17. The Division Bench of this Court has also considered the doctrine of sub silentio and per incuriam in the case of Ram Bharose Sharma vs. State of M.P. & ors. reported in 2021(4) MPLJ 90, wherein the Division Bench held as under:

"28. Therefore, cumulatively, the decision of Division Bench in

the case of A was Samasya Niwaran Sansthan (supra) as well as in Ward Sudhar Samiti (supra), did not consider the interplay of different provisions of the Act of 1956 and their resultant effect in the light of principle of Public Policy, especially when provisions of issuance of public notice and authority to impose improvement charges lie with the Commissioner as per section 371 and 378 respectively of the Act of 1956 and both judgments did not consider these provisions and point of law involved in

given factual set up, then both these judgments pass sub silentio and cannot be relied upon being per incuriam on discussion made and reasons stated above."

18. In support of his submission, petitioner's counsel has placed heavy reliance upon the Coordinate Bench decision of this Court at Indore in the case of Smt. Anusuiya Prajapati (supra). However, it is found that the Apex Court decision rendered in the case of Bir Singh, Sobha Hymavathi Devi, Sandhya Thakur (supra) as also the Division Bench decision of this Court in the case of Seema Devi (supra), were not brought to the notice of the Court in the case of Smt. Anusuiya Prajapati (supra). The view taken by the Court in the case of Smt. Anusuiya Prajapati (supra) is found to be not in consonance with the aforesaid decisions of Apex Court. Accordingly, the decision of Coordinate Bench of this Court at Indore in the case of Smt.
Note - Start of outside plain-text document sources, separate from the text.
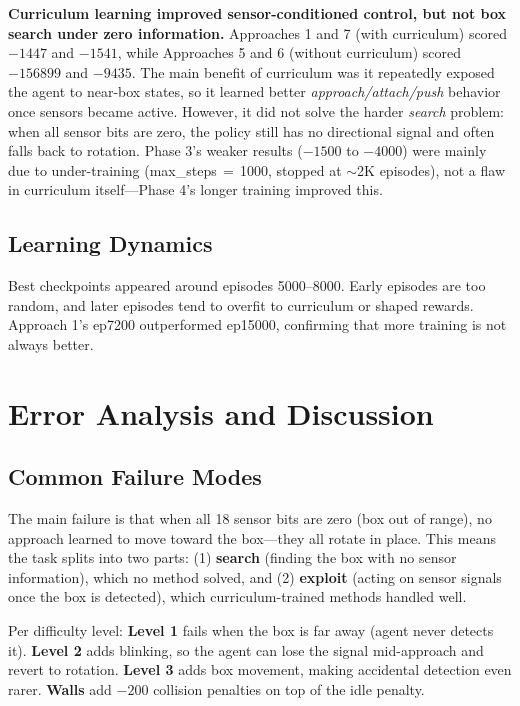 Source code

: \documentclass[10.5pt, oneside]{article}
\begin{document}
\textbf{Curriculum learning improved sensor-conditioned control, but not box search under zero information.} Approaches 1 and 7 (with curriculum) scored $-1447$ and $-1541$, while Approaches 5 and 6 (without curriculum) scored $-156899$ and $-9435$. The main benefit of curriculum was it repeatedly exposed the agent to near-box states, so it learned better \textit{approach/attach/push} behavior once sensors became active. However, it did not solve the harder \textit{search} problem: when all sensor bits are zero, the policy still has no directional signal and often falls back to rotation. Phase 3's weaker results ($-1500$ to $-4000$) were mainly due to under-training (max\_steps$\,{=}\,$1000, stopped at $\sim$2K episodes), not a flaw in curriculum itself---Phase 4's longer training improved this.


\subsection{Learning Dynamics}

Best checkpoints appeared around episodes 5000--8000. Early episodes are too random, and later episodes tend to overfit to curriculum or shaped rewards. Approach 1's ep7200 outperformed ep15000, confirming that more training is not always better.

\section{Error Analysis and Discussion}

\subsection{Common Failure Modes}

The main failure is that when all 18 sensor bits are zero (box out of range), no approach learned to move toward the box---they all rotate in place. This means the task splits into two parts: (1) \textbf{search} (finding the box with no sensor information), which no method solved, and (2) \textbf{exploit} (acting on sensor signals once the box is detected), which curriculum-trained methods handled well.

Per difficulty level: \textbf{Level 1} fails when the box is far away (agent never detects it). \textbf{Level 2} adds blinking, so the agent can lose the signal mid-approach and revert to rotation. \textbf{Level 3} adds box movement, making accidental detection even rarer. \textbf{Walls} add $-200$ collision penalties on top of the idle penalty.
\end{document}
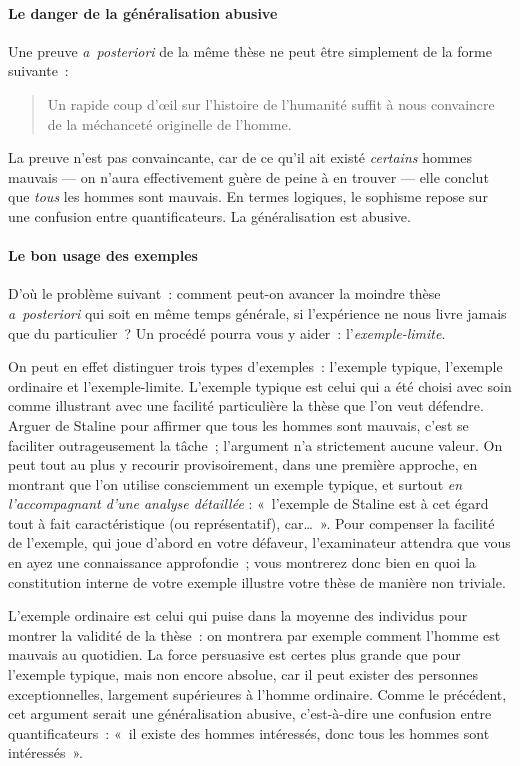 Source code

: \documentclass[a4paper]{article}
\begin{document}
\paragraph{Le danger de la généralisation abusive}
\label{sec-3-3-2-2}

Une preuve \emph{a posteriori} de la même thèse ne peut être simplement de la
forme suivante :

\begin{quote}
Un rapide coup d'œil sur l'histoire de l'humanité suffit à nous
convaincre de la méchanceté originelle de l'homme.
\end{quote}

La preuve n'est pas convaincante, car de ce qu'il ait existé
\emph{certains} hommes mauvais --- on n'aura effectivement guère de peine
à en trouver --- elle conclut que \emph{tous} les hommes sont mauvais. En
termes logiques, le sophisme repose sur une confusion entre
quantificateurs. La généralisation est abusive.

\paragraph{Le bon usage des exemples}
\label{sec-3-3-2-3}

D'où le problème suivant : comment peut-on avancer la moindre thèse
\emph{a posteriori} qui soit en même temps générale, si l'expérience ne
nous livre jamais que du particulier ? Un procédé pourra vous y
aider : l'\emph{exemple-limite}.

On peut en effet distinguer trois types d'exemples : l'exemple
typique, l'exemple ordinaire et l'exemple-limite. L'exemple typique
est celui qui a été choisi avec soin comme illustrant avec une
facilité particulière la thèse que l'on veut défendre. Arguer de
Staline pour affirmer que tous les hommes sont mauvais, c'est se
faciliter outrageusement la tâche ; l'argument n'a strictement aucune
valeur. On peut tout au plus y recourir provisoirement, dans une
première approche, en montrant que l'on utilise consciemment un
exemple typique, et surtout \emph{en l'accompagnant d'une analyse
détaillée} : « l'exemple de Staline est à cet égard tout à fait
caractéristique (ou représentatif), car\ldots{} ». Pour compenser la
facilité de l'exemple, qui joue d'abord en votre défaveur,
l'examinateur attendra que vous en ayez une connaissance
approfondie ; vous montrerez donc bien en quoi la constitution
interne de votre exemple illustre votre thèse de manière non
triviale.

L'exemple ordinaire est celui qui puise dans la moyenne des individus
pour montrer la validité de la thèse : on montrera par exemple
comment l'homme est mauvais au quotidien. La force persuasive est
certes plus grande que pour l'exemple typique, mais non encore
absolue, car il peut exister des personnes exceptionnelles, largement
supérieures à l'homme ordinaire. Comme le précédent, cet argument
serait une généralisation abusive, c'est-à-dire une confusion entre
quantificateurs : « il existe des hommes intéressés, donc tous les
hommes sont intéressés ».
\end{document}
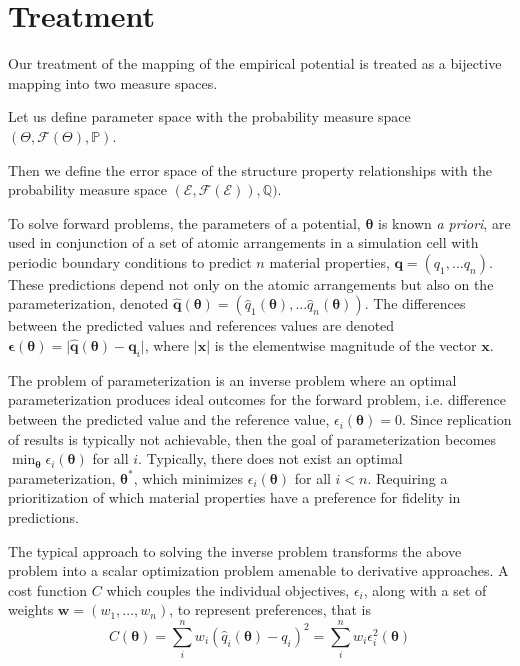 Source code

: \section{Treatment}

Our treatment of the mapping of the empirical potential is treated as a bijective mapping into two measure spaces.

Let us define parameter space with the probability measure space $(\Theta,\mathcal{F}(\Theta),\mathbb{P})$.

Then we define the error space of the structure property relationships with the probability measure space $(\mathcal{E},\mathcal{F}(\mathcal{E})),\mathbb{Q})$.


To solve forward problems, the parameters of a potential, $\bm{\theta}$ is known \emph{a priori}, are used in conjunction of a set of atomic arrangements in a simulation cell with periodic boundary conditions to predict $n$ material properties, $\bm{q} = (q_1,...q_n)$.  These predictions depend not only on the atomic arrangements but also on the parameterization, denoted
$\bm{\hat{q}}(\bm{\theta}) =
    (\hat{q}_1(\bm{\theta}),...\hat{q}_n(\bm{\theta}))$.
The differences between the predicted values and references values are denoted
$\bm{\epsilon}(\bm{\theta}) =
    \lvert \bm{\hat{q}}(\bm{\theta})
         - \bm{q}_i
    \rvert$,
where $|\bm{x}|$ is the elementwise magnitude of the vector $\bm{x}$.

The problem of parameterization is an inverse problem where an optimal parameterization produces ideal outcomes for the forward problem, i.e. difference between the predicted value and the reference value,
$\epsilon_i(\bm{\theta}) = 0$.
Since replication of results is typically not achievable, then the goal of parameterization becomes
$\min_{\bm{\theta}} \epsilon_i(\bm{\theta})$
for all $i$.  Typically, there does not exist an optimal parameterization, $\bm{\theta}^*$, which minimizes $\epsilon_i(\bm{\theta})$ for all $i < n$.  Requiring a prioritization of which material properties have a preference for fidelity in predictions.

The typical approach to solving the inverse problem transforms the above problem into a scalar optimization problem amenable to derivative approaches.  A cost function $C$ which couples the individual objectives, $\epsilon_i$, along with a set of weights $\bm{w} = (w_1,...,w_n)$, to represent preferences, that is
\begin{equation}
    C(\bm{\theta}) = \sum_i^n w_i (\hat{q}_i(\bm{\theta}) - q_i)^2
                   = \sum_i^n w_i \epsilon_i^2(\bm{\theta})
\end{equation}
Anusuiya Prajapati (supra) is found to be per incuriam and petitioner does not get any help from the the said decision.

19. The petitioner is, therefore, not entitled to claim the benefit of her caste in State of Madhya Pradesh on the basis of her caste certificate issued by the competent authority in the State of Uttar Pradesh. The action of the respondents is, therefore, found to be just and proper and does not warrant any interference by this Court. The same is upheld.

20. The petition is, accordingly, dismissed.